COMMONWEALTH COURT OF PENNSYLVANIA


decided: February 25, 1977.

WESTINGHOUSE ELECTRIC CORPORATION
v.
UNEMPLOYMENT COMPENSATION BOARD OF REVIEW OF THE COMMONWEALTH OF PENNSYLVANIA. WESTINGHOUSE ELECTRIC CORPORATION, APPELLANT. ERNESTINE WEBSTER, INTERVENING APPELLEE

Appeal from the Order of the Unemployment Compensation Board of Review in case of In Re: Claim of Ernestine Webster, No. B-130314.

Opinion by Judge Wilkinson.

Author: Wilkinson

[ 29 Pa. Commw. Page 78]

This case was argued on October 29, 1976, and the decision was filed December 2, 1976 (366 A.2d 627 (1976)). On December 13, 1976, intervening appellee, Ernestine Webster, applied for reargument on the basis that she had been granted permission to intervene, had filed briefs, but had not received notice of the oral argument on October 29, 1976. She, in fact, did not know of it and did not appear. Reargument was allowed.

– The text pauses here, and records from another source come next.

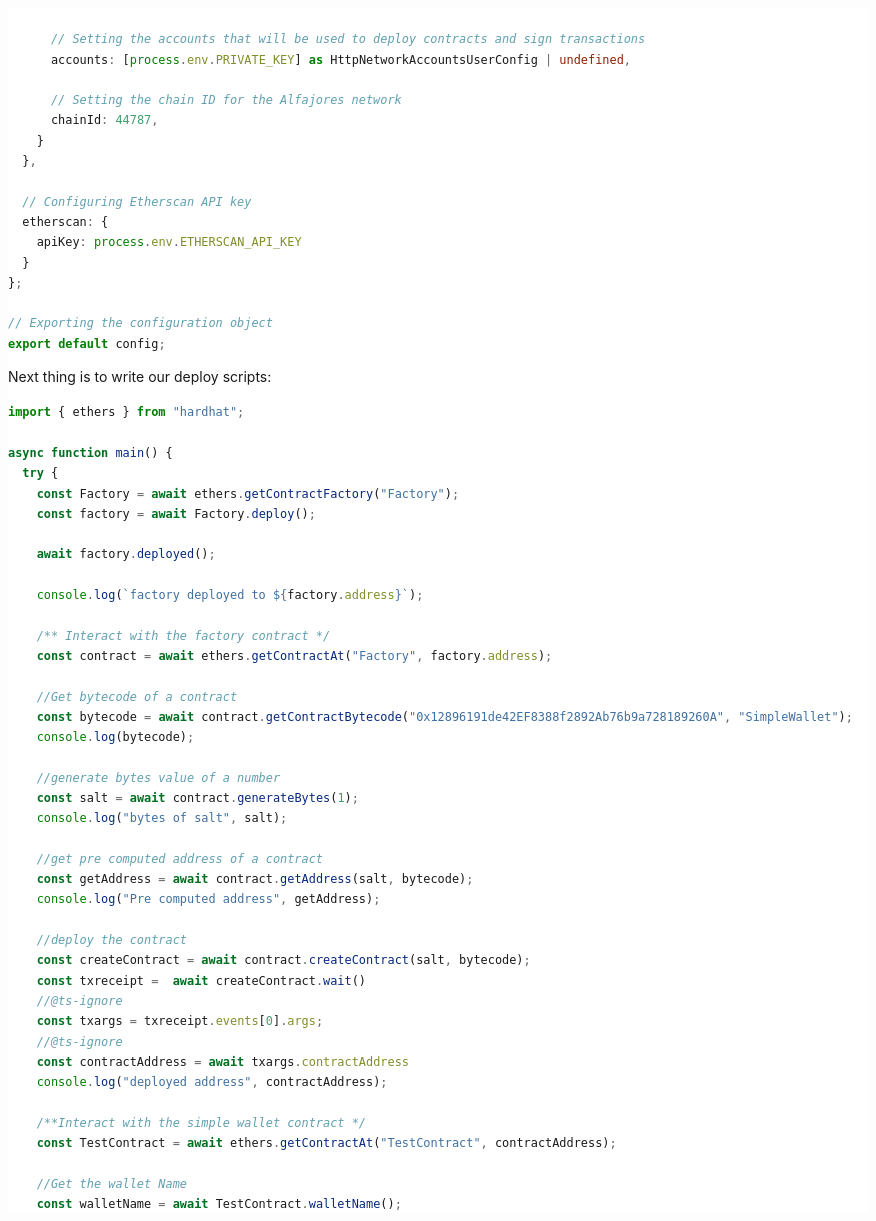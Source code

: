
 ```typescript
      
      // Setting the accounts that will be used to deploy contracts and sign transactions
      accounts: [process.env.PRIVATE_KEY] as HttpNetworkAccountsUserConfig | undefined,
      
      // Setting the chain ID for the Alfajores network
      chainId: 44787,
    }
  },
  
  // Configuring Etherscan API key
  etherscan: {
    apiKey: process.env.ETHERSCAN_API_KEY
  }
};

// Exporting the configuration object
export default config;

```

Next thing is to write our deploy scripts:

```typescript
import { ethers } from "hardhat";

async function main() {
  try {
    const Factory = await ethers.getContractFactory("Factory");
    const factory = await Factory.deploy();

    await factory.deployed();

    console.log(`factory deployed to ${factory.address}`);

    /** Interact with the factory contract */
    const contract = await ethers.getContractAt("Factory", factory.address);

    //Get bytecode of a contract
    const bytecode = await contract.getContractBytecode("0x12896191de42EF8388f2892Ab76b9a728189260A", "SimpleWallet");
    console.log(bytecode);

    //generate bytes value of a number
    const salt = await contract.generateBytes(1);
    console.log("bytes of salt", salt);

    //get pre computed address of a contract
    const getAddress = await contract.getAddress(salt, bytecode);
    console.log("Pre computed address", getAddress);

    //deploy the contract
    const createContract = await contract.createContract(salt, bytecode);
    const txreceipt =  await createContract.wait()
    //@ts-ignore
    const txargs = txreceipt.events[0].args;
    //@ts-ignore
    const contractAddress = await txargs.contractAddress
    console.log("deployed address", contractAddress);

    /**Interact with the simple wallet contract */
    const TestContract = await ethers.getContractAt("TestContract", contractAddress);

    //Get the wallet Name
    const walletName = await TestContract.walletName();
```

Two matters were brought up on reargument that were not considered in the December 2, 1976, opinion. The first is that the first opinion was factually inaccurate when it stated:

A few days after claimant returned to work,*fn1 her supervisor called her and the designated trainee to his office and explained that the training must begin.

Actually, the supervisor testified that he delayed, "let's say a week, 2 weeks." The first opinion was endeavoring to give intervening appellee the benefit of

[ 29 Pa. Commw. Page 79]

    every doubt. Actually, the supervisor was attempting to help intervening appellee with this face-saving delay.

The other point raised was that the first opinion, while relying on Frumento v. Unemployment Compensation Board of Review, Pa. , 351 A.2d 631 (1976), failed to take into account the good cause of claimant's refusal to train the designated employee. On the contrary the Court and the opinion dealt directly with this critical matter, concluding that, as found by the Unemployment Compensation Board of Review (Board) the employer's request was reasonable. This Court concluded then and reaffirms now that the claimant's refusal was unreasonable and constituted willful misconduct.

Accordingly, we will enter an order affirming our December 2, 1976 order reversing the order of the Board.

Order

Now, February 25, 1977, the order of this Court, dated December 2, 1976, reversing the order of the Unemployment Compensation Board of Review and denying benefits is affirmed.